The Somaliland government did not hold polls here during the 2005 Somaliland parliamentary election, citing Hudun as a disputed territory.

In March 2012, the militant group Al-Shabaab near Hudun was exterminated by Somali Federal Army and Ethiopian Army.

In November 2012, the president of Khatumo State declared victory in the battle against the Somaliland army in Hudun.

In January 2013, Khatumo militia based in southern Hudun were defeated and displaced by Somaliland forces. The captured militia were imprisoned in Burao.

In August 2017, the Somaliland government held a voting process for national elections in Hudun, which was opposed by Hudun residents as belonging to Puntland, and fighting took place between the Somaliland army and local forces in Hudun.

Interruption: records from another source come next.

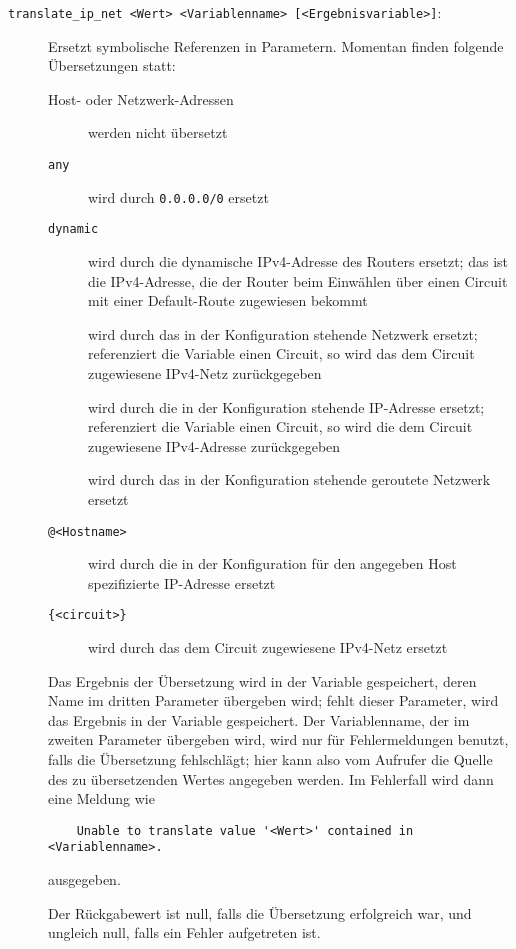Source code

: \begin{description}

\item[\texttt{translate\_ip\_net <Wert> <Variablenname> [<Ergebnisvariable>]}:]
Ersetzt symbolische Referenzen in
Parametern. Momentan finden folgende Übersetzungen statt:
\begin{description}
\item[Host- oder Netzwerk-Adressen] werden nicht übersetzt
\item[\texttt{any}] wird durch \texttt{0.0.0.0/0} ersetzt
\item[\texttt{dynamic}] wird durch die dynamische IPv4-Adresse des Routers
ersetzt; das ist die IPv4-Adresse, die der Router beim Einwählen über einen
Circuit mit einer Default-Route zugewiesen bekommt
\item[] wird durch das in der Konfiguration stehende
Netzwerk ersetzt; referenziert die Variable einen Circuit, so wird das dem
Circuit zugewiesene IPv4-Netz zurückgegeben
\item[] wird durch die in der Konfiguration stehende
IP-Adresse ersetzt; referenziert die Variable einen Circuit, so wird die dem
Circuit zugewiesene IPv4-Adresse zurückgegeben
\item[] wird durch das in der Konfiguration stehende
geroutete Netzwerk ersetzt
\item[\texttt{@<Hostname>}] wird durch die in der Konfiguration für den
angegeben Host spezifizierte IP-Adresse ersetzt
\item[\texttt{\{<circuit>\}}] wird durch das dem Circuit zugewiesene IPv4-Netz
ersetzt
\end{description}

Das Ergebnis der Übersetzung wird in der Variable gespeichert, deren Name im
dritten Parameter übergeben wird; fehlt dieser Parameter, wird das Ergebnis in
der Variable  gespeichert. Der Variablenname, der im zweiten Parameter
übergeben wird, wird nur für Fehlermeldungen benutzt, falls die Übersetzung
fehlschlägt; hier kann also vom Aufrufer die Quelle des zu übersetzenden Wertes
angegeben werden. Im Fehlerfall wird dann eine Meldung wie

\begin{example}
\begin{verbatim}
    Unable to translate value '<Wert>' contained in <Variablenname>.
\end{verbatim}
\end{example}

ausgegeben.

Der Rückgabewert ist null, falls die Übersetzung erfolgreich war, und ungleich
null, falls ein Fehler aufgetreten ist.

\end{description}

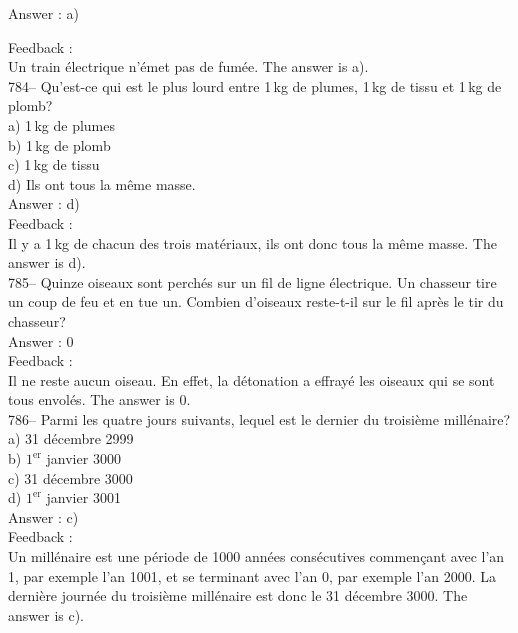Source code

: ﻿\documentclass[letterpaper, 12pt]{article}
\begin{document}
Answer : a)

Feedback : \\
Un train \'electrique n'\'emet pas de fum\'ee. The answer is a).\\

784-- Qu'est-ce qui est le plus lourd entre 1\,kg de plumes, 1\,kg de tissu
et 1\,kg de plomb?\\
a) 1\,kg de plumes\\
b) 1\,kg de plomb\\
c) 1\,kg de tissu\\
d) Ils ont tous la m\^eme masse.\\

Answer : d)\\

Feedback : \\
Il y a 1\,kg de chacun des trois mat\'eriaux, ils ont donc tous la m\^eme
masse.  The answer is d).\\

785-- Quinze oiseaux sont perch\'es sur un fil de ligne \'electrique.  Un
chasseur tire un coup de feu et en tue un.  Combien d'oiseaux reste-t-il sur
le fil apr\`es le tir du chasseur?\\

Answer : 0\\

Feedback : \\
Il ne reste aucun oiseau. En effet, la d\'etonation a effray\'e les oiseaux
qui se sont tous envol\'es. The answer is 0. \\

786-- Parmi les quatre jours suivants, lequel est le dernier du troisi\`eme
mill\'enaire?\\
a) 31 d\'ecembre 2999\\
b) $1^{\textrm{er}}$ janvier 3000\\
c) 31 d\'ecembre 3000\\
d) $1^{\textrm{er}}$ janvier 3001\\

Answer : c)\\

Feedback : \\
Un mill\'enaire est une p\'eriode de 1000 ann\'ees cons\'ecutives commen\c
cant avec l'an 1, par exemple l'an 1001, et se terminant avec l'an 0, par
exemple l'an 2000.  La derni\`ere journ\'ee du troisi\`eme mill\'enaire est
donc le 31 d\'ecembre 3000.  The answer is c).\\
\end{document}
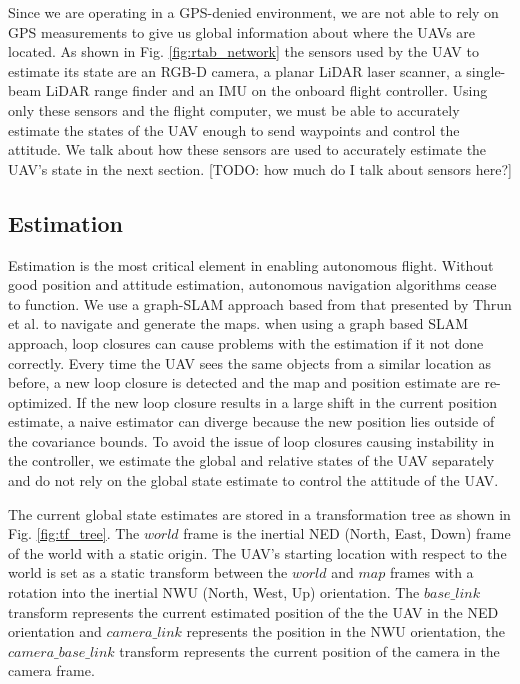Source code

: \documentclass[letterpaper, 10 pt, conference]{ieeeconf}  %
\newcommand{\todo}[1]{{\color{blue}[TODO: #1]}}
\begin{document}
Since we are operating in a GPS-denied environment, we are not able to rely on GPS measurements to give us global information about where the UAVs are located. As shown in Fig. \ref{fig:rtab_network} the sensors used by the UAV to estimate its state are an RGB-D camera, a planar LiDAR laser scanner, a single-beam LiDAR range finder and an IMU on the onboard flight controller. Using only these sensors and the flight computer, we must be able to accurately estimate the states of the UAV enough to send waypoints and control the attitude. We talk about how these sensors are used to accurately estimate the UAV's state in the next section. \todo{how much do I talk about sensors here?}

\subsection{Estimation}

Estimation is the most critical element in enabling autonomous flight. Without good position and attitude estimation, autonomous navigation algorithms cease to function. We use a graph-SLAM approach based from that presented by Thrun et al. \cite{Thrun2006} to navigate and generate the maps. when using a graph based SLAM approach, loop closures can cause problems with the estimation if it not done correctly. Every time the UAV sees the same objects from a similar location as before, a new loop closure is detected and the map and position estimate are re-optimized. If the new loop closure results in a large shift in the current position estimate, a naive estimator can diverge because the new position lies outside of the covariance bounds. To avoid the issue of loop closures causing instability in the controller, we estimate the global and relative states of the UAV separately and do not rely on the global state estimate to control the attitude of the UAV.

The current global state estimates are stored in a transformation tree as shown in Fig. \ref{fig:tf_tree}. The $\mathit{world}$ frame is the inertial NED (North, East, Down) frame of the world with a static origin. The UAV's starting location with respect to the world is set as a static transform between the $\mathit{world}$ and $\mathit{map}$ frames with a rotation into the inertial NWU (North, West, Up) orientation. The $\mathit{base\_link}$ transform represents the current estimated position of the the UAV in the NED orientation and $\mathit{camera\_link}$ represents the position in the NWU orientation, the $\mathit{camera\_base\_link}$ transform represents the current position of the camera in the camera frame.
\end{document}

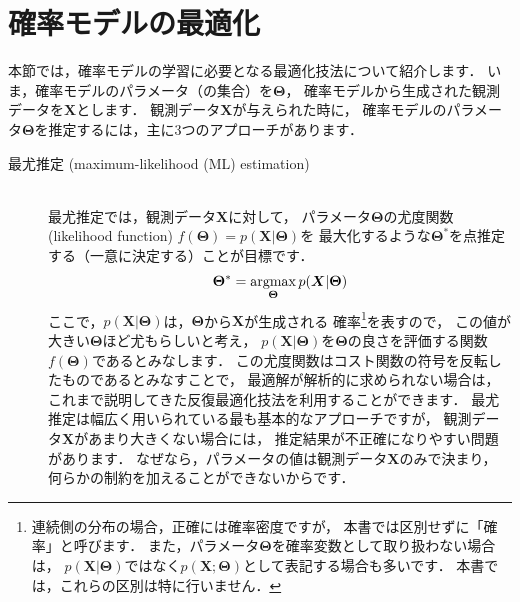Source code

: \section{確率モデルの最適化}
\label{sec:opt_model}

本節では，確率モデルの学習に必要となる最適化技法について紹介します．
いま，確率モデルのパラメータ（の集合）を$\bm\Theta$，
確率モデルから生成された観測データを$\bm{X}$とします．
観測データ$\bm{X}$が与えられた時に，
確率モデルのパラメータ$\bm\Theta$を推定するには，主に3つのアプローチがあります．
\begin{description}
\item[最尤推定 (maximum-likelihood (ML) estimation)] \ \\
最尤推定では，観測データ$\bm{X}$に対して，
パラメータ$\bm\Theta$の尤度関数 (likelihood function)
$f(\bm\Theta) = p(\bm{X}|\bm\Theta)$を
最大化するような$\bm\Theta^*$を点推定する（一意に決定する）ことが目標です．
\begin{align}
\bm\Theta^* = \mathop{\mathrm{argmax}}_{\bm\Theta} p(\bm{X}|\bm\Theta)
\end{align}
ここで，$p(\bm{X}|\bm\Theta)$は，$\bm\Theta$から$\bm{X}$が生成される
確率\footnote{連続側の分布の場合，正確には確率密度ですが，
本書では区別せずに「確率」と呼びます．
また，パラメータ$\bm\Theta$を確率変数として取り扱わない場合は，
$p(\bm{X} | \bm\Theta)$ではなく$p(\bm{X} ; \bm\Theta)$として表記する場合も多いです．
本書では，これらの区別は特に行いません．}を表すので，
この値が大きい$\bm\Theta$ほど尤もらしいと考え，
$p(\bm{X}|\bm\Theta)$を$\bm\Theta$の良さを評価する関数$f(\bm\Theta)$であるとみなします．
この尤度関数はコスト関数の符号を反転したものであるとみなすことで，
最適解が解析的に求められない場合は，
これまで説明してきた反復最適化技法を利用することができます．
最尤推定は幅広く用いられている最も基本的なアプローチですが，
観測データ$\bm{X}$があまり大きくない場合には，
推定結果が不正確になりやすい問題があります．
なぜなら，パラメータの値は観測データ$\bm{X}$のみで決まり，
何らかの制約を加えることができないからです．


\end{description}
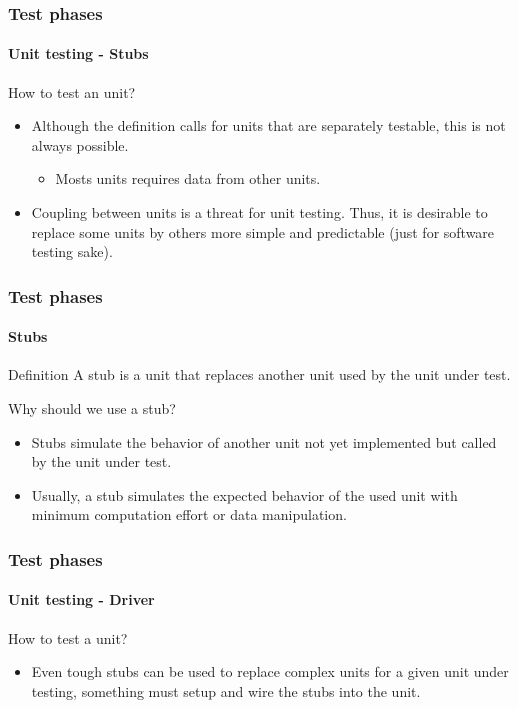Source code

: \begin{frame}
\frametitle{Test phases}
\framesubtitle{Unit testing - Stubs}

\begin{block:fact}{How to test an unit?}
\begin{itemize}
	\item Although the definition calls for units that are separately testable,
	this is not always possible.
	\begin{itemize}
		\item Mosts units requires data from other units.
	\end{itemize}

	\item Coupling between units is a threat for unit testing. Thus, it is
	desirable to replace some units by others more simple and predictable
	(just for software testing sake).
\end{itemize}
\end{block:fact}
\end{frame}



\begin{frame}
\frametitle{Test phases}
\framesubtitle{Stubs}
\label{concept:stub}

\begin{block:concept}{Definition}
A stub is a unit that replaces another unit used by the unit under test.
\end{block:concept}

\begin{block:fact}{Why should we use a stub?}
\begin{itemize}
	\item Stubs simulate the behavior of another unit not yet implemented but
	called by the unit under test.

	\item Usually, a stub simulates the expected behavior of the used unit with
	minimum computation effort or data manipulation.
\end{itemize}
\end{block:fact}

\hfill
{}
\end{frame}


\begin{frame}
\frametitle{Test phases}
\framesubtitle{Unit testing - Driver}

\begin{block:fact}{How to test a unit?}
\begin{itemize}
	\item Even tough stubs can be used to replace complex units for a given
	unit under testing, something must setup and wire the stubs into the
	unit.
\end{itemize}
\end{block:fact}
\end{frame}



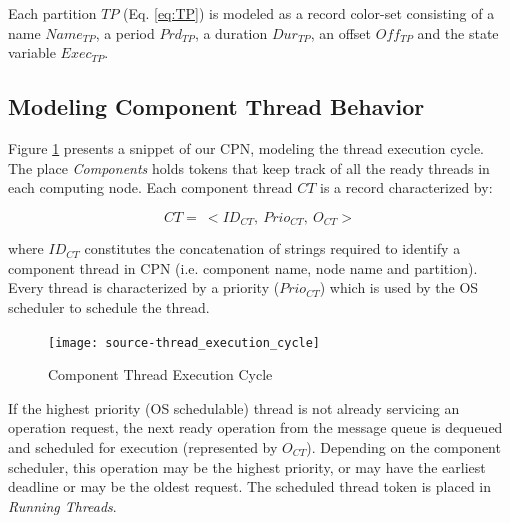 Each partition $TP$ (Eq. \ref{eq:TP}) is modeled as a record color-set consisting of a name $Name_{TP}$, a period $Prd_{TP}$, a duration $Dur_{TP}$, an offset $Off_{TP}$ and the state variable  $Exec_{TP}$. %

\subsection{Modeling Component Thread Behavior}

Figure \ref{fig:Thread_Execution} presents a snippet of our CPN, modeling the thread execution cycle. The place \emph{Components} holds tokens that keep track of all the ready threads in each computing node. Each component thread $CT$ is a record characterized by:

\begin{equation}
\label{eq:CT}
CT = \ <ID_{CT}, \ Prio_{CT}, \ O_{CT}>
\end{equation}

where $ID_{CT}$ constitutes the concatenation of strings required to identify a component thread in CPN (i.e. component name, node name and partition). Every thread is characterized by a priority ($Prio_{CT}$) which is used by the OS scheduler to schedule the thread. 

\begin{figure}[htb]
	\centering
	\texttt{[image: source-thread\_execution\_cycle]}
	\caption{Component Thread Execution Cycle}
	\label{fig:Thread_Execution}
\end{figure}

If the highest priority (OS schedulable) thread is not already servicing an operation request, the next ready operation from the message queue is dequeued and scheduled for execution (represented by $O_{CT}$). Depending on the component scheduler, this operation may be the highest priority, or may have the earliest deadline or may be the oldest request. The scheduled thread token is placed in \emph{Running Threads}. %

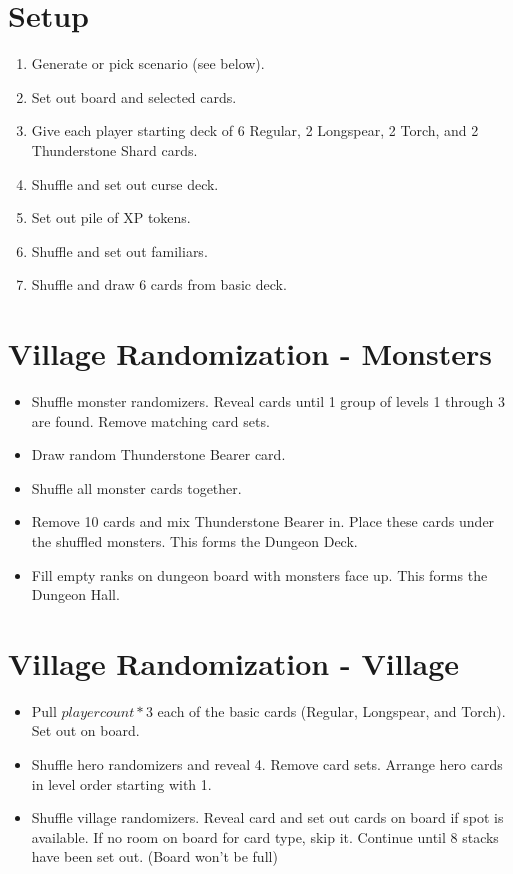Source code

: \documentclass[12pt]{article}
\newenvironment{enumerateCustom}
{\begin{enumerate}
  \setlength{\itemsep}{1pt}
  \setlength{\parskip}{0pt}
  \setlength{\parsep}{0pt}}
{\end{enumerate}}
\newenvironment{itemizeCustom}
{\begin{itemize}
  \setlength{\itemsep}{1pt}
  \setlength{\parskip}{0pt}
  \setlength{\parsep}{0pt}}
{\end{itemize}}
\begin{document}
\begin{mdframed}[style = customFrame]
\begin{multicols*}{2}

\section*{Setup}
\begin{enumerateCustom}
	\item Generate or pick scenario (see below). 
	\item Set out board and selected cards.
	\item Give each player starting deck of 6 Regular, 2 Longspear, 2 Torch, and 2 Thunderstone Shard cards.
	\item Shuffle and set out curse deck.
	\item Set out pile of XP tokens.
	\item Shuffle and set out familiars.
	\item Shuffle and draw 6 cards from basic deck.
\end{enumerateCustom}

\section*{Village Randomization - Monsters}
\begin{itemizeCustom}
	\item Shuffle monster randomizers. Reveal cards until 1 group of levels 1 through 3 are found. Remove matching card sets.
	\item Draw random Thunderstone Bearer card.
	\item Shuffle all monster cards together.
	\item Remove 10 cards and mix Thunderstone Bearer in. Place these cards under the shuffled monsters. This forms the Dungeon Deck.
	\item Fill empty ranks on dungeon board with monsters face up. This forms the Dungeon Hall.
\end{itemizeCustom}

\section*{Village Randomization - Village}
\begin{itemizeCustom}
	\item Pull $player count * 3$ each of the basic cards (Regular, Longspear, and Torch). Set out on board.
	\item Shuffle hero randomizers and reveal 4. Remove card sets. Arrange hero cards in level order starting with 1.
	\item Shuffle village randomizers. Reveal card and set out cards on board if spot is available. If no room on board for card type, skip it. Continue until 8 stacks have been set out. (Board won't be full)
\end{itemizeCustom}


\end{multicols*}
\end{mdframed}
\end{document}
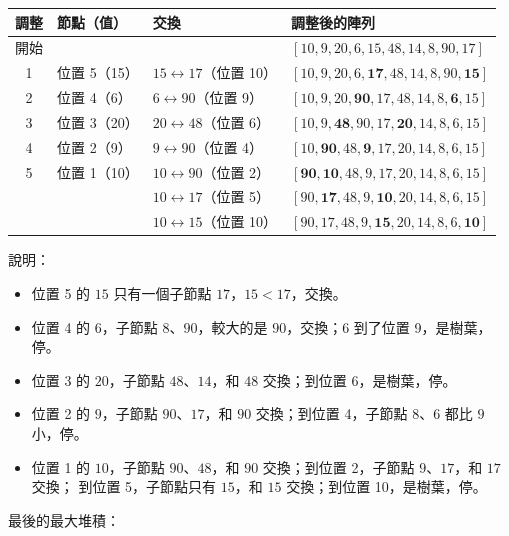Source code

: \begin{pastsoln}
\begin{center}
\small
\begin{tabular}{clll}
\toprule
調整 & 節點（值） & 交換 & 調整後的陣列 \\
\midrule
開始 & & & $[10, 9, 20, 6, 15, 48, 14, 8, 90, 17]$ \\
1 & 位置 5（15） & $15 \leftrightarrow 17$（位置 10） & $[10, 9, 20, 6, \mathbf{17}, 48, 14, 8, 90, \mathbf{15}]$ \\
2 & 位置 4（6） & $6 \leftrightarrow 90$（位置 9） & $[10, 9, 20, \mathbf{90}, 17, 48, 14, 8, \mathbf{6}, 15]$ \\
3 & 位置 3（20） & $20 \leftrightarrow 48$（位置 6） & $[10, 9, \mathbf{48}, 90, 17, \mathbf{20}, 14, 8, 6, 15]$ \\
4 & 位置 2（9） & $9 \leftrightarrow 90$（位置 4） & $[10, \mathbf{90}, 48, \mathbf{9}, 17, 20, 14, 8, 6, 15]$ \\
5 & 位置 1（10） & $10 \leftrightarrow 90$（位置 2） & $[\mathbf{90}, \mathbf{10}, 48, 9, 17, 20, 14, 8, 6, 15]$ \\
  &              & $10 \leftrightarrow 17$（位置 5） & $[90, \mathbf{17}, 48, 9, \mathbf{10}, 20, 14, 8, 6, 15]$ \\
  &              & $10 \leftrightarrow 15$（位置 10） & $[90, 17, 48, 9, \mathbf{15}, 20, 14, 8, 6, \mathbf{10}]$ \\
\bottomrule
\end{tabular}
\end{center}
說明：
\begin{itemize}
\item 位置 5 的 $15$ 只有一個子節點 $17$，$15 < 17$，交換。
\item 位置 4 的 $6$，子節點 $8$、$90$，較大的是 $90$，交換；$6$ 到了位置 9，是樹葉，停。
\item 位置 3 的 $20$，子節點 $48$、$14$，和 $48$ 交換；到位置 6，是樹葉，停。
\item 位置 2 的 $9$，子節點 $90$、$17$，和 $90$ 交換；到位置 4，子節點 $8$、$6$ 都比 $9$ 小，停。
\item 位置 1 的 $10$，子節點 $90$、$48$，和 $90$ 交換；到位置 2，子節點 $9$、$17$，和 $17$ 交換；
到位置 5，子節點只有 $15$，和 $15$ 交換；到位置 10，是樹葉，停。
\end{itemize}
最後的最大堆積：
\begin{center}
\end{center}
\end{pastsoln}
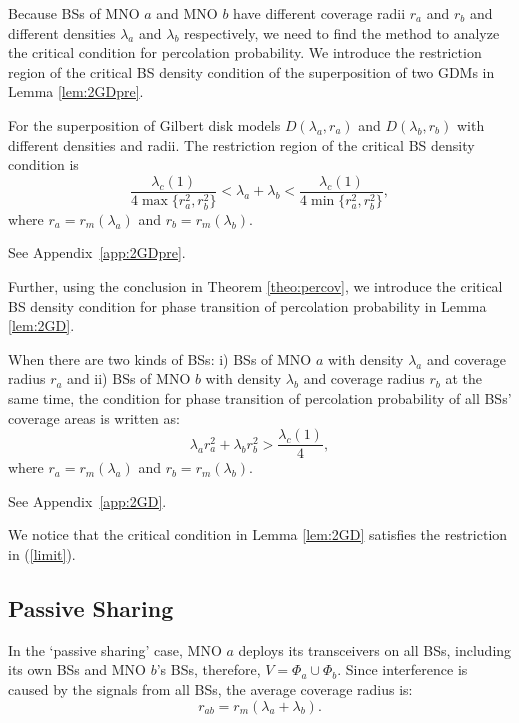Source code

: \documentclass[final]{IEEEtran}
\begin{document}
\indent Because BSs of MNO $a$ and MNO $b$ have different coverage radii $r_{a}$ and $r_{b}$ and different densities $\lambda_a$ and $\lambda_b$ respectively, we need to find the method to analyze the critical condition for percolation probability. We introduce the restriction region of the critical BS density condition of the superposition of two GDMs in Lemma \ref{lem:2GDpre}.
\begin{lemma}\label{lem:2GDpre}
    For the superposition of Gilbert disk models $D(\lambda_a,r_{a})$ and $D(\lambda_b,r_{b})$ with different densities and radii. The restriction region of the critical BS density condition is
    \begin{equation}\label{limit}
        \frac{\lambda_c(1)}{4\max\{r_{a}^2,r_{b}^2\}}<\lambda_a+\lambda_b<\frac{\lambda_c(1)}{4\min\{r_{a}^2,r_{b}^2\}},
    \end{equation}
where $r_{a}=r_{m}(\lambda_a)$ and $r_{b}=r_{m}(\lambda_b)$.
\end{lemma}
\begin{IEEEproof}
    See Appendix~\ref{app:2GDpre}.
\end{IEEEproof}

Further, using the conclusion in Theorem \ref{theo:percov}, we introduce the critical BS density condition for phase transition of percolation probability in Lemma \ref{lem:2GD}.
\begin{lemma}\label{lem:2GD}
    When there are two kinds of BSs: i) BSs of MNO $a$ with density $\lambda_a$ and coverage radius $r_{a}$ and ii) BSs of MNO $b$ with density $\lambda_b$ and coverage radius $r_{b}$ at the same time, the condition for phase transition of percolation probability of all BSs' coverage areas is written as:
\begin{equation}
    \lambda_a r_{a}^2+\lambda_b r_{b}^2>\frac{\lambda_c(1)}{4},
\end{equation}
where $r_{a}=r_{m}(\lambda_a)$ and $r_{b}=r_{m}(\lambda_b)$.
\end{lemma}
\begin{IEEEproof}
    See Appendix~{\ref{app:2GD}}.
\end{IEEEproof}
\indent We notice that the critical condition in Lemma \ref{lem:2GD} satisfies the restriction in (\ref{limit}). 

\subsection{Passive Sharing}
\indent In the `passive sharing' case, MNO $a$ deploys its transceivers on all BSs, including its own BSs and MNO $b$'s BSs, therefore, $V=\Phi_a\cup\Phi_b$. Since interference is caused by the signals from all BSs, the average coverage radius is:
\begin{equation}
    r_{ab} = r_m(\lambda_a+\lambda_b).
\end{equation}
\end{document}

In May 2021, voter turnout in Hudun and other Dhulbahante clan-inhabited areas in the Somaliland parliamentary election was significantly higher than in the previous election in 2005.

Demographics
The City of Hudun is primarily populated the Dhulbahante clan, with the Naleye Ahmed sub-subtribe of the Mohamoud Garad branch of the Dhulbahante clan are well-represented.
Other Mohamoud Garad subtribes like the Mohamoud Ugadhyahan and the Hinjinleh clan of the Baho Nugaaled also inhabit the city.